Segment Start: DATA RECORDS

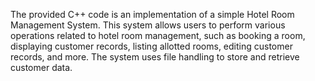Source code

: The provided C++ code is an implementation of a simple Hotel Room Management System. This system allows users to perform various operations related to hotel room management, such as booking a room, displaying customer records, listing allotted rooms, editing customer records, and more. The system uses file handling to store and retrieve customer data.
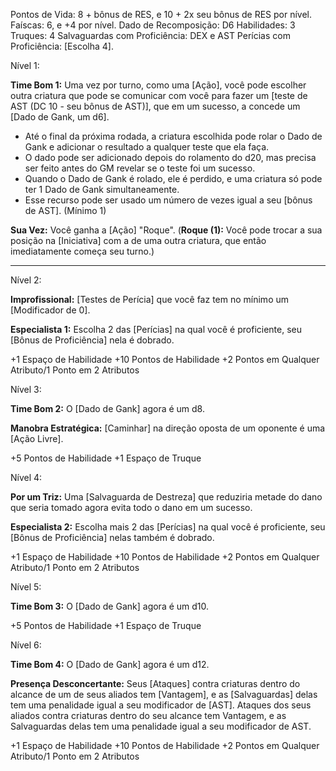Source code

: Pontos de Vida: 8 + bônus de RES, e 10 + 2x seu bônus de RES por nível.
Faíscas: 6, e +4 por nível. 
Dado de Recomposição: D6
Habilidades: 3
Truques: 4
Salvaguardas com Proficiência: DEX e AST
Perícias com Proficiência: [Escolha 4].

Nível 1: 

**Time Bom 1:** Uma vez por turno, como uma [Ação], você pode escolher outra criatura que pode se comunicar com você para fazer um [teste de AST (DC 10 - seu bônus de AST)], que em um sucesso, a concede um [Dado de Gank, um d6]. 
- Até o final da próxima rodada, a criatura escolhida pode rolar o Dado de Gank e adicionar o resultado a qualquer teste que ela faça.
- O dado pode ser adicionado depois do rolamento do d20, mas precisa ser feito antes do GM revelar se o teste foi um sucesso.
- Quando o Dado de Gank é rolado, ele é perdido, e uma criatura só pode ter 1 Dado de Gank simultaneamente.
- Esse recurso pode ser usado um número de vezes igual a seu [bônus de AST]. (Mínimo 1)

**Sua Vez:** Você ganha a [Ação] "Roque". (**Roque (1):** Você pode trocar a sua posição na [Iniciativa] com a de uma outra criatura, que então imediatamente começa seu turno.)


-------------------------------------------------------------------------------
















Nível 2:

**Improfissional:** [Testes de Perícia] que você faz tem no mínimo um [Modificador de 0].

**Especialista 1:** Escolha 2 das [Perícias] na qual você é proficiente, seu [Bônus de Proficiência] nela é dobrado.

+1 Espaço de Habilidade
+10 Pontos de Habilidade
+2 Pontos em Qualquer Atributo/1 Ponto em 2 Atributos

Nível 3:

**Time Bom 2:** O [Dado de Gank] agora é um d8.

**Manobra Estratégica:** [Caminhar] na direção oposta de um oponente é uma [Ação Livre].

+5 Pontos de Habilidade
+1 Espaço de Truque

Nível 4:

**Por um Triz:** Uma [Salvaguarda de Destreza] que reduziria metade do dano que seria tomado agora evita todo o dano em um sucesso.

**Especialista 2:** Escolha mais 2 das [Perícias] na qual você é proficiente, seu [Bônus de Proficiência] nelas também é dobrado.

+1 Espaço de Habilidade
+10 Pontos de Habilidade
+2 Pontos em Qualquer Atributo/1 Ponto em 2 Atributos

Nível 5:

**Time Bom 3:** O [Dado de Gank] agora é um d10.

+5 Pontos de Habilidade
+1 Espaço de Truque

Nível 6:

**Time Bom 4:** O [Dado de Gank] agora é um d12.

**Presença Desconcertante:** Seus [Ataques] contra criaturas dentro do alcance de um de seus aliados tem [Vantagem], e as [Salvaguardas] delas tem uma penalidade igual a seu modificador de [AST]. Ataques dos seus aliados contra criaturas dentro do seu alcance tem Vantagem, e as Salvaguardas delas tem uma penalidade igual a seu modificador de AST.

+1 Espaço de Habilidade
+10 Pontos de Habilidade
+2 Pontos em Qualquer Atributo/1 Ponto em 2 Atributos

Segment End: DATA RECORDS

TASK STATEMENT:
An exact copy of the entries above, with no pictures, is the required answer.

RESPONSE BELOW:
Source code

: The provided C++ code is an implementation of a simple Hotel Room Management System. This system allows users to perform various operations related to hotel room management, such as booking a room, displaying customer records, listing allotted rooms, editing customer records, and more. The system uses file handling to store and retrieve customer data.
Source code

: Pontos de Vida: 8 + bônus de RES, e 10 + 2x seu bônus de RES por nível.
Faíscas: 6, e +4 por nível. 
Dado de Recomposição: D6
Habilidades: 3
Truques: 4
Salvaguardas com Proficiência: DEX e AST
Perícias com Proficiência: [Escolha 4].

Nível 1: 

**Time Bom 1:** Uma vez por turno, como uma [Ação], você pode escolher outra criatura que pode se comunicar com você para fazer um [teste de AST (DC 10 - seu bônus de AST)], que em um sucesso, a concede um [Dado de Gank, um d6]. 
- Até o final da próxima rodada, a criatura escolhida pode rolar o Dado de Gank e adicionar o resultado a qualquer teste que ela faça.
- O dado pode ser adicionado depois do rolamento do d20, mas precisa ser feito antes do GM revelar se o teste foi um sucesso.
- Quando o Dado de Gank é rolado, ele é perdido, e uma criatura só pode ter 1 Dado de Gank simultaneamente.
- Esse recurso pode ser usado um número de vezes igual a seu [bônus de AST]. (Mínimo 1)

**Sua Vez:** Você ganha a [Ação] "Roque". (**Roque (1):** Você pode trocar a sua posição na [Iniciativa] com a de uma outra criatura, que então imediatamente começa seu turno.)


-------------------------------------------------------------------------------
















Nível 2:

**Improfissional:** [Testes de Perícia] que você faz tem no mínimo um [Modificador de 0].

**Especialista 1:** Escolha 2 das [Perícias] na qual você é proficiente, seu [Bônus de Proficiência] nela é dobrado.

+1 Espaço de Habilidade
+10 Pontos de Habilidade
+2 Pontos em Qualquer Atributo/1 Ponto em 2 Atributos

Nível 3:

**Time Bom 2:** O [Dado de Gank] agora é um d8.

**Manobra Estratégica:** [Caminhar] na direção oposta de um oponente é uma [Ação Livre].

+5 Pontos de Habilidade
+1 Espaço de Truque

Nível 4:

**Por um Triz:** Uma [Salvaguarda de Destreza] que reduziria metade do dano que seria tomado agora evita todo o dano em um sucesso.

**Especialista 2:** Escolha mais 2 das [Perícias] na qual você é proficiente, seu [Bônus de Proficiência] nelas também é dobrado.

+1 Espaço de Habilidade
+10 Pontos de Habilidade
+2 Pontos em Qualquer Atributo/1 Ponto em 2 Atributos

Nível 5:

**Time Bom 3:** O [Dado de Gank] agora é um d10.

+5 Pontos de Habilidade
+1 Espaço de Truque

Nível 6:

**Time Bom 4:** O [Dado de Gank] agora é um d12.

**Presença Desconcertante:** Seus [Ataques] contra criaturas dentro do alcance de um de seus aliados tem [Vantagem], e as [Salvaguardas] delas tem uma penalidade igual a seu modificador de [AST]. Ataques dos seus aliados contra criaturas dentro do seu alcance tem Vantagem, e as Salvaguardas delas tem uma penalidade igual a seu modificador de AST.

+1 Espaço de Habilidade
+10 Pontos de Habilidade
+2 Pontos em Qualquer Atributo/1 Ponto em 2 Atributos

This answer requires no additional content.